During the years in issue, Supreme was an electing small business corporation within the meaning of section 1371(b). Petitioner was the sole shareholder of Supreme in 1980, and held 100 of 125 issued and outstanding shares of Supreme in 1982. Both petitioner and Supreme were calendar year taxpayers during the years at issue. Petitioner used the cash receipts and disbursements method of accounting; Supreme used the accrual method.

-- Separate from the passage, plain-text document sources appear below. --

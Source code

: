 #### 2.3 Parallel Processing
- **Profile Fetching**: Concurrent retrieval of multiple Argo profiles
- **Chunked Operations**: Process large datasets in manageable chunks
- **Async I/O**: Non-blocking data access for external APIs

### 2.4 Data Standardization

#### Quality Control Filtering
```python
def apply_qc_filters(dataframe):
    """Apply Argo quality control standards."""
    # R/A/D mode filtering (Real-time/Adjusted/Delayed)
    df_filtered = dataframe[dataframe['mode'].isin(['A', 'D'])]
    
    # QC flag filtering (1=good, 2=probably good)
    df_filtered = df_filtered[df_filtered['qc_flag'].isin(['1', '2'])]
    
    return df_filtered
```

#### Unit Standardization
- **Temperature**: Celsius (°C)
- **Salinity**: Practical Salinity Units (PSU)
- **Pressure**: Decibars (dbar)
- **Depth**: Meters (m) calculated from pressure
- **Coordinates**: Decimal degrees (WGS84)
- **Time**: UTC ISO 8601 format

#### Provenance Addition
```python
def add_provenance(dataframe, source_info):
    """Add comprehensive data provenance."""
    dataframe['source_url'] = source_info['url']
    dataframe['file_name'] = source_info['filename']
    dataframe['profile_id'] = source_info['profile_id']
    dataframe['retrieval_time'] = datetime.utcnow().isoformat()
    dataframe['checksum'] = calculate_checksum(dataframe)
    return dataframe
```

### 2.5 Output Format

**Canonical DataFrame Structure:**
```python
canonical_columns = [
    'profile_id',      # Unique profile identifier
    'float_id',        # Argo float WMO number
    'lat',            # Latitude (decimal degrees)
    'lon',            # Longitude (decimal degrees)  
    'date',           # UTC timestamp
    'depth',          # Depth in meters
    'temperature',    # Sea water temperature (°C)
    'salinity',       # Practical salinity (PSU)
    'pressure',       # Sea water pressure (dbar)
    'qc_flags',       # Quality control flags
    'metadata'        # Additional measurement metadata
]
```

Respondent issued a statutory notice of deficiency to petitioner pertaining to his 1980 tax year, based upon 1980 adjustments and certain claimed investment tax credit (ITC) carrybacks from 1982 to 1980. Respondent also issued a statutory notice of deficiency to Supreme pertaining to its 1980 tax year, determining that $24,581.84 of investment tax credit claimed for that year was to be recaptured.5
During the years at issue, Supreme was in the business of leasing automobiles. In 1980, Supreme leased some cars from Genway Corp. (Genway),6 and leased the same cars to its customers on terms generally prescribed by Genway (the 1980 cars).7 In 1982, Supreme leased cars from Genway (the 1982 Genway cars), which Supreme then leased to its customers under long-term leases.8
Supreme also purchased automobiles from Henry Faulkner, Inc., in 1982. Supreme leased some of these cars to its customers on a day-to-day basis (the 1982 daily rental cars), and the remainder to its customers under long-term leases (the 1982 leased cars).9
Pursuant to section 48(d), Genway elected to pass through to Supreme the ITC on the 1980 cars and the 1982 Genway cars.10 The election was filed in accordance with section 1.48-4(f) and (g), Income Tax Regs.

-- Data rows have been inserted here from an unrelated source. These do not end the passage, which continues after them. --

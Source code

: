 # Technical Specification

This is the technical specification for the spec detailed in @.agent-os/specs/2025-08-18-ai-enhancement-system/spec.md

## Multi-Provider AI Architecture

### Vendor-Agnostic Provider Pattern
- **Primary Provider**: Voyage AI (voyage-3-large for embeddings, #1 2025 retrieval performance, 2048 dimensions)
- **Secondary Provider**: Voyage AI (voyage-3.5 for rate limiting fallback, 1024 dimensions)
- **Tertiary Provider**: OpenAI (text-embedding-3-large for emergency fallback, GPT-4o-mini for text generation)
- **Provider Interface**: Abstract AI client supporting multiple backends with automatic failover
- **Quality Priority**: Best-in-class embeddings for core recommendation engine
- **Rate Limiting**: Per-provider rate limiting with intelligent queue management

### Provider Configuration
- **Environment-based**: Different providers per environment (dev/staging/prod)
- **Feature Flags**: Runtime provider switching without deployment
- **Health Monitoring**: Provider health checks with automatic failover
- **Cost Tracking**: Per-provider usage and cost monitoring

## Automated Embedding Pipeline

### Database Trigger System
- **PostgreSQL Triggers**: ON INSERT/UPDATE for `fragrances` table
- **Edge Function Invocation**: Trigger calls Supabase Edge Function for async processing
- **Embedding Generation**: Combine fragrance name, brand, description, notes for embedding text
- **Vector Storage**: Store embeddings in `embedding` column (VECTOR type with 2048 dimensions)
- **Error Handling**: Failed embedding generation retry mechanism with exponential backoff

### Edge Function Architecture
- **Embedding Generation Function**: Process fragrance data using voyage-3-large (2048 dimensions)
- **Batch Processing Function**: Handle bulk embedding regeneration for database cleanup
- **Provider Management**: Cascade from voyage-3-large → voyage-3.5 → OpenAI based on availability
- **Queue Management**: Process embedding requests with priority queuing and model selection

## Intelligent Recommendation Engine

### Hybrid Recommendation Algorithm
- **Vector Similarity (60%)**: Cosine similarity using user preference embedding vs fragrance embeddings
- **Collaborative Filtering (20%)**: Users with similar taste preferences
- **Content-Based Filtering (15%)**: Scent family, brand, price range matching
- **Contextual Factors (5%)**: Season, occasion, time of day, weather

Accordingly, with respect to the 1980 cars, petitioner claimed an ITC on his 1980 tax return in the amount of $17,624.11 Petitioner also claimed an ITC carryback from his 1982 tax year to his 1980 tax year in the amount of $236,044.12 When applied to petitioner’s 1980 tax year, the carryback would result in a $68,807 overpayment by petitioner.
During 1982, Supreme paid Genway $70,871 in rental payments on the 1982 Genway cars,13 and was “actively engaged in equipment leasing” within the meaning of section 465(c)(4)(A).14
The parties have stipulated that Genway made a valid section 48(d) election. The parties have also stipulated that the five enumerated requirements in section 1.48-4(a)(l), Income Tax Regs., have been met.15 The issue for our consideration is whether Supreme (as a lessee/sublessor) must independently qualify for the claimed ITC passed through by Genway’s section 48(d) election.16
Both petitioners and respondent focus on a plain reading of the statute and regulations, but they construe the language differently. Petitioners contend that the five enumerated requirements in section 1.48-4(a)(1), Income Tax Regs., are exclusive and that these requirements have been met. Respondent, however, interprets the reference to the credit “allowed by section 38” in section 48(d) and the regulations thereunder as causing the lessee to be subject to the requirements of sections 46 through 50 (the rules for computing credit for investment in certain depreciable property). Additionally, respondent argues that' the sections concerning the ITC must be read in pari materia, citing Estate of Sanford v. Commissioner, 308 U.S. 39 (1939).
This is a case of first impression. Neither petitioners nor respondent have cited any cases directly on point,17 nor does either party find the legislative history to be conclusive. Accordingly, as do the parties, we look to the statutes and regulations for guidance.
The ITC provisions were enacted expressly to encourage investment in so-called “qualified property” or certain depreciable property, and we have held that the ITC provisions are to be liberally construed. United Telecommunications, Inc. v. Commissioner, 65 T.C. 278 (1975); Northville Dock Corp. v. Commissioner, 52 T.C. 68 (1969); Catron v. Commissioner, 50 T.C. 306 (1968). Subject to specified limitations, section 48(d) allows certain lessors to elect to treat the lessee as having acquired such property.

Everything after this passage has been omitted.